- **Work instructions**
Within the listing below, how many lines contain the word "hetzelve"? Answer with the number only.

- **Records for the exercise**
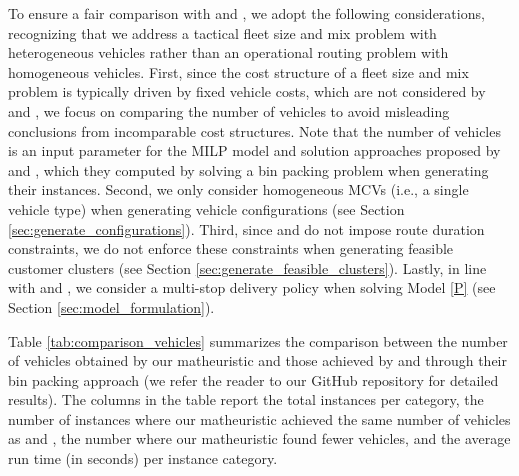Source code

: \documentclass[11pt]{elsarticle}
\theoremstyle{plain}
\newcommand{\blue}[1]{#1}
\begin{document}
\blue{To ensure a fair comparison with \cite{henke2015multi} and \cite{henke2019branch}}, we adopt the following considerations, recognizing that we address a tactical fleet size and mix problem with heterogeneous vehicles rather than an operational routing problem with homogeneous vehicles. 
First, since the cost structure of a fleet size and mix problem is typically driven by fixed vehicle costs, which are not considered by \cite{henke2015multi} and \cite{henke2019branch}, we focus on comparing the number of vehicles to avoid misleading conclusions from incomparable cost structures. Note that the number of vehicles is an input parameter for the \ac{MILP} model and solution approaches proposed by \cite{henke2015multi} and \cite{henke2019branch}, which they computed by solving a bin packing problem when generating their instances.
Second, we only consider homogeneous \acp{MCV} (i.e., a single vehicle type) when generating vehicle configurations (see Section \ref{sec:generate_configurations}).
Third, since \cite{henke2015multi} and \cite{henke2019branch} do not impose route duration constraints, we do not enforce these constraints when generating feasible customer clusters (see Section \ref{sec:generate_feasible_clusters}).
Lastly, in line with \cite{henke2015multi} and \cite{henke2019branch}, we consider a multi-stop delivery policy when solving \blue{Model} \eqref{P} (see Section \ref{sec:model_formulation}).

Table \ref{tab:comparison_vehicles} summarizes the comparison between the number of vehicles obtained by our matheuristic and those achieved by \cite{henke2015multi} and \cite{henke2019branch} through their bin packing approach (we refer the reader to our GitHub repository for detailed results). The columns in the table report the total instances per category, the number of instances where our matheuristic achieved the same number of vehicles as \cite{henke2015multi} and \cite{henke2019branch}, the number where our matheuristic found fewer vehicles, and the average run time (in seconds) per instance category. 
\end{document}
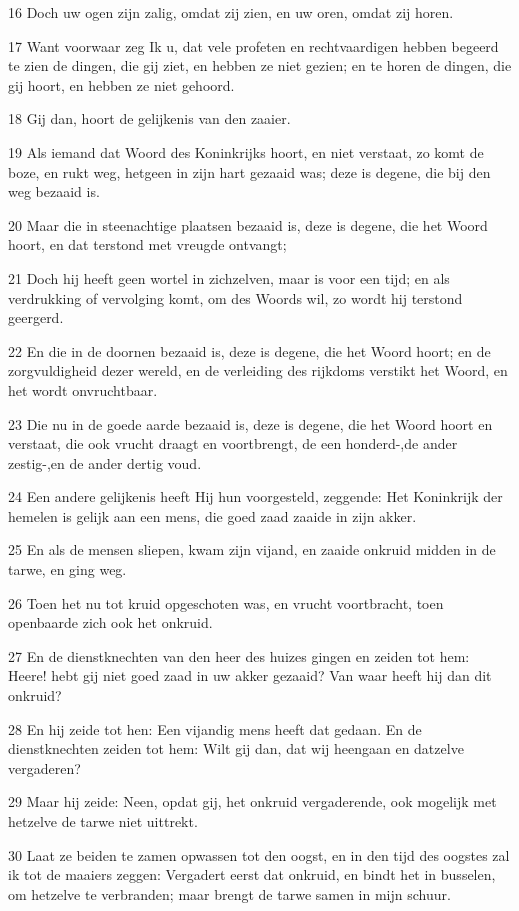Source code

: \par 16 Doch uw ogen zijn zalig, omdat zij zien, en uw oren, omdat zij horen.
\par 17 Want voorwaar zeg Ik u, dat vele profeten en rechtvaardigen hebben begeerd te zien de dingen, die gij ziet, en hebben ze niet gezien; en te horen de dingen, die gij hoort, en hebben ze niet gehoord.
\par 18 Gij dan, hoort de gelijkenis van den zaaier.
\par 19 Als iemand dat Woord des Koninkrijks hoort, en niet verstaat, zo komt de boze, en rukt weg, hetgeen in zijn hart gezaaid was; deze is degene, die bij den weg bezaaid is.
\par 20 Maar die in steenachtige plaatsen bezaaid is, deze is degene, die het Woord hoort, en dat terstond met vreugde ontvangt;
\par 21 Doch hij heeft geen wortel in zichzelven, maar is voor een tijd; en als verdrukking of vervolging komt, om des Woords wil, zo wordt hij terstond geergerd.
\par 22 En die in de doornen bezaaid is, deze is degene, die het Woord hoort; en de zorgvuldigheid dezer wereld, en de verleiding des rijkdoms verstikt het Woord, en het wordt onvruchtbaar.
\par 23 Die nu in de goede aarde bezaaid is, deze is degene, die het Woord hoort en verstaat, die ook vrucht draagt en voortbrengt, de een honderd-,de ander zestig-,en de ander dertig voud.
\par 24 Een andere gelijkenis heeft Hij hun voorgesteld, zeggende: Het Koninkrijk der hemelen is gelijk aan een mens, die goed zaad zaaide in zijn akker.
\par 25 En als de mensen sliepen, kwam zijn vijand, en zaaide onkruid midden in de tarwe, en ging weg.
\par 26 Toen het nu tot kruid opgeschoten was, en vrucht voortbracht, toen openbaarde zich ook het onkruid.
\par 27 En de dienstknechten van den heer des huizes gingen en zeiden tot hem: Heere! hebt gij niet goed zaad in uw akker gezaaid? Van waar heeft hij dan dit onkruid?
\par 28 En hij zeide tot hen: Een vijandig mens heeft dat gedaan. En de dienstknechten zeiden tot hem: Wilt gij dan, dat wij heengaan en datzelve vergaderen?
\par 29 Maar hij zeide: Neen, opdat gij, het onkruid vergaderende, ook mogelijk met hetzelve de tarwe niet uittrekt.
\par 30 Laat ze beiden te zamen opwassen tot den oogst, en in den tijd des oogstes zal ik tot de maaiers zeggen: Vergadert eerst dat onkruid, en bindt het in busselen, om hetzelve te verbranden; maar brengt de tarwe samen in mijn schuur.
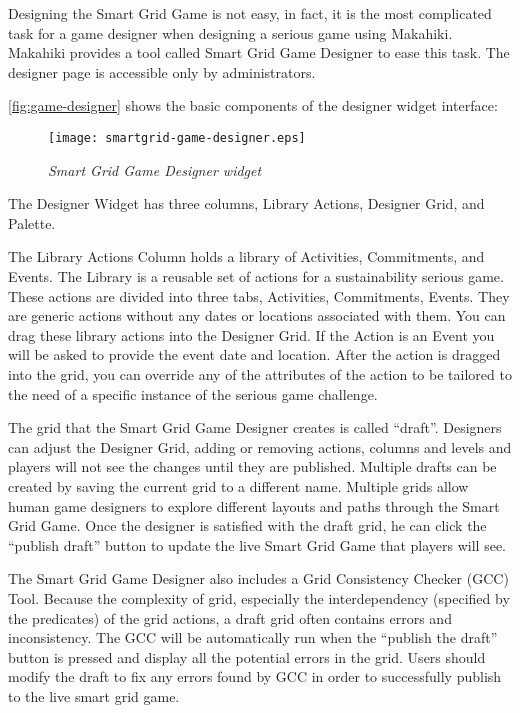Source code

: Designing the Smart Grid Game is not easy, in fact, it is the most complicated task for a game designer when designing a serious game using Makahiki. Makahiki provides a tool called Smart Grid Game Designer to ease this task. The designer page is accessible only by administrators. 

\autoref{fig:game-designer} shows the basic components of the designer widget interface:

\begin{figure}[!ht]
  \center
  \texttt{[image: smartgrid-game-designer.eps]}
  \caption{\em Smart Grid Game Designer widget}
  \label{fig:game-designer}
\end{figure}

The Designer Widget has three columns, Library Actions, Designer Grid, and Palette. 

The Library Actions Column holds a library of Activities, Commitments, and Events. The Library is a reusable set of actions for a sustainability serious game. These actions are divided into three tabs, Activities, Commitments, Events. They are generic actions without any dates or locations associated with them. You can drag these library actions into the Designer Grid. If the Action is an Event you will be asked to provide the event date and location. After the action is dragged into the grid, you can override any of the attributes of the action to be tailored to the need of a specific instance of the serious game challenge.
 
The grid that the Smart Grid Game Designer creates is called ``draft''. Designers can adjust the Designer Grid, adding or removing actions, columns and levels and players will not see the changes until they are published. Multiple drafts can be created by saving the current grid to a different name. Multiple grids allow human game designers to explore different layouts and paths through the Smart Grid Game. Once the designer is satisfied with the draft grid, he can click the ``publish draft'' button to update the live Smart Grid Game that players will see.

The Smart Grid Game Designer also includes a Grid Consistency Checker (GCC) Tool. Because the complexity of grid, especially the interdependency (specified by the predicates) of the grid actions, a draft grid often contains errors and inconsistency. The GCC will be automatically run when the ``publish the draft'' button is pressed and display all the potential errors in the grid. Users should modify the draft to fix any errors found by GCC in order to successfully publish to the live smart grid game. 

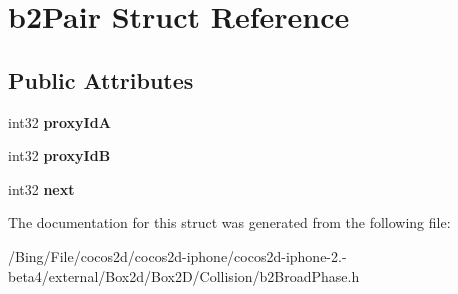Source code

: \hypertarget{structb2_pair}{\section{b2\-Pair Struct Reference}
\label{structb2_pair}
}
\subsection*{Public Attributes}
\begin{DoxyCompactItemize}
\item 
\hypertarget{structb2_pair_abae3df5e877cf0c4611334e3eec4b84c}{int32 {\bfseries proxy\-Id\-A}}\label{structb2_pair_abae3df5e877cf0c4611334e3eec4b84c}

\item 
\hypertarget{structb2_pair_af2bd888ccb34535ab9126497349da749}{int32 {\bfseries proxy\-Id\-B}}\label{structb2_pair_af2bd888ccb34535ab9126497349da749}

\item 
\hypertarget{structb2_pair_a41bcc6aae5e81c8a7bd874e406446ea8}{int32 {\bfseries next}}\label{structb2_pair_a41bcc6aae5e81c8a7bd874e406446ea8}

\end{DoxyCompactItemize}


The documentation for this struct was generated from the following file\-:\begin{DoxyCompactItemize}
\item 
/\-Bing/\-File/cocos2d/cocos2d-\/iphone/cocos2d-\/iphone-\/2.-\/beta4/external/\-Box2d/\-Box2\-D/\-Collision/b2\-Broad\-Phase.\-h\end{DoxyCompactItemize}
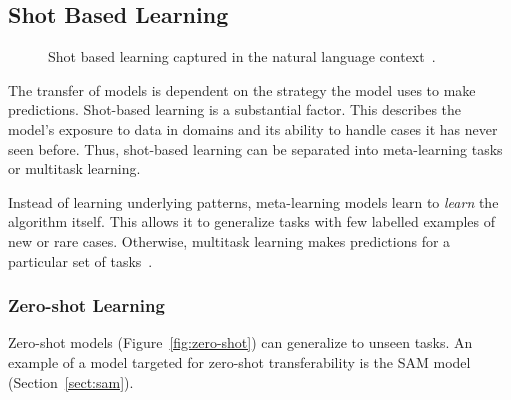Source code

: \documentclass[11pt,twoside]{report}
\begin{document}
\subsection{Shot Based Learning}

\begin{figure}[H]
  \centering
  \caption{Shot based learning captured in the natural language context~\cite{openaishotbasedlearning}.}
\end{figure}

The transfer of models is dependent on the strategy the model uses to make predictions. Shot-based learning is a substantial factor. This describes the model's exposure to data in domains and its ability to handle cases it has never seen before. Thus, shot-based learning can be separated into meta-learning tasks or multitask learning. 

Instead of learning underlying patterns, meta-learning models learn to \textit{learn} the algorithm itself. This allows it to generalize tasks with few labelled examples of new or rare cases. Otherwise, multitask learning makes predictions for a particular set of tasks~\cite{deep-learning-book}.

\subsubsection{Zero-shot Learning}\label{sect:zero-shot-learning}

Zero-shot models (Figure~\ref{fig:zero-shot}) can generalize to unseen tasks. An example of a model targeted for zero-shot transferability is the SAM model (Section~\ref{sect:sam}).
\end{document}
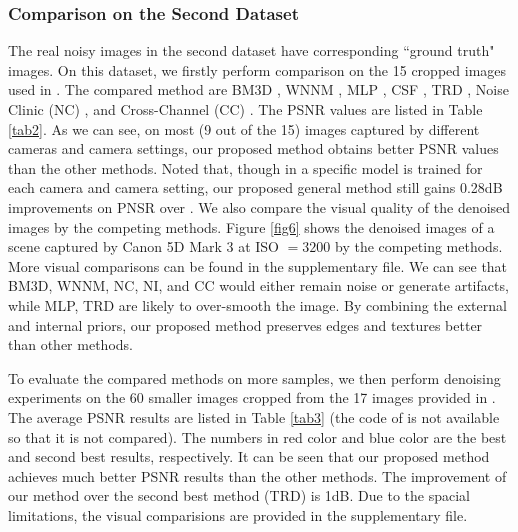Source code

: \documentclass[10pt,twocolumn,letterpaper]{article}
\begin{document}
\subsubsection{Comparison on the Second Dataset \cite{crosschannel2016}}

The real noisy images in the second dataset \cite{crosschannel2016} have corresponding ``ground truth" images. On this dataset, we firstly perform comparison on the 15 cropped images used in \cite{crosschannel2016}. The compared method are BM3D \cite{bm3d}, WNNM \cite{wnnm}, MLP \cite{mlp}, CSF \cite{csf}, TRD \cite{chen2015learning}, Noise Clinic (NC) \cite{noiseclinic}, and Cross-Channel (CC) \cite{crosschannel2016}. The PSNR values are listed in Table \ref{tab2}. As we can see, on most (9 out of the 15) images captured by different cameras and camera settings, our proposed method obtains better PSNR values than the other methods. Noted that, though in \cite{crosschannel2016} a specific model is trained for each camera and camera setting, our proposed general method still gains 0.28dB improvements on PNSR over \cite{crosschannel2016}. We also compare the visual quality of the denoised images by the competing methods. Figure \ref{fig6} shows the denoised images of a scene captured by Canon 5D Mark 3 at ISO $=3200$ by the competing methods. More visual comparisons can be found in the supplementary file. We can see that BM3D, WNNM, NC, NI, and CC would either remain noise or generate artifacts, while MLP, TRD are likely to over-smooth the image. By combining the external and internal priors, our proposed method preserves edges and textures better than other methods. 

To evaluate the compared methods on more samples, we then perform denoising experiments on the 60 smaller images cropped from the 17 images provided in \cite{crosschannel2016}. The average PSNR results are listed in Table \ref{tab3} (the code of \cite{crosschannel2016} is not available so that it is not compared). The numbers in red color and blue color are the best and second best results, respectively. It can be seen that our proposed method achieves much better PSNR results than the other methods. The improvement of our method over the second best method (TRD) is 1dB. Due to the spacial limitations, the visual comparisions are provided in the supplementary file.
\end{document}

- **Solution**
2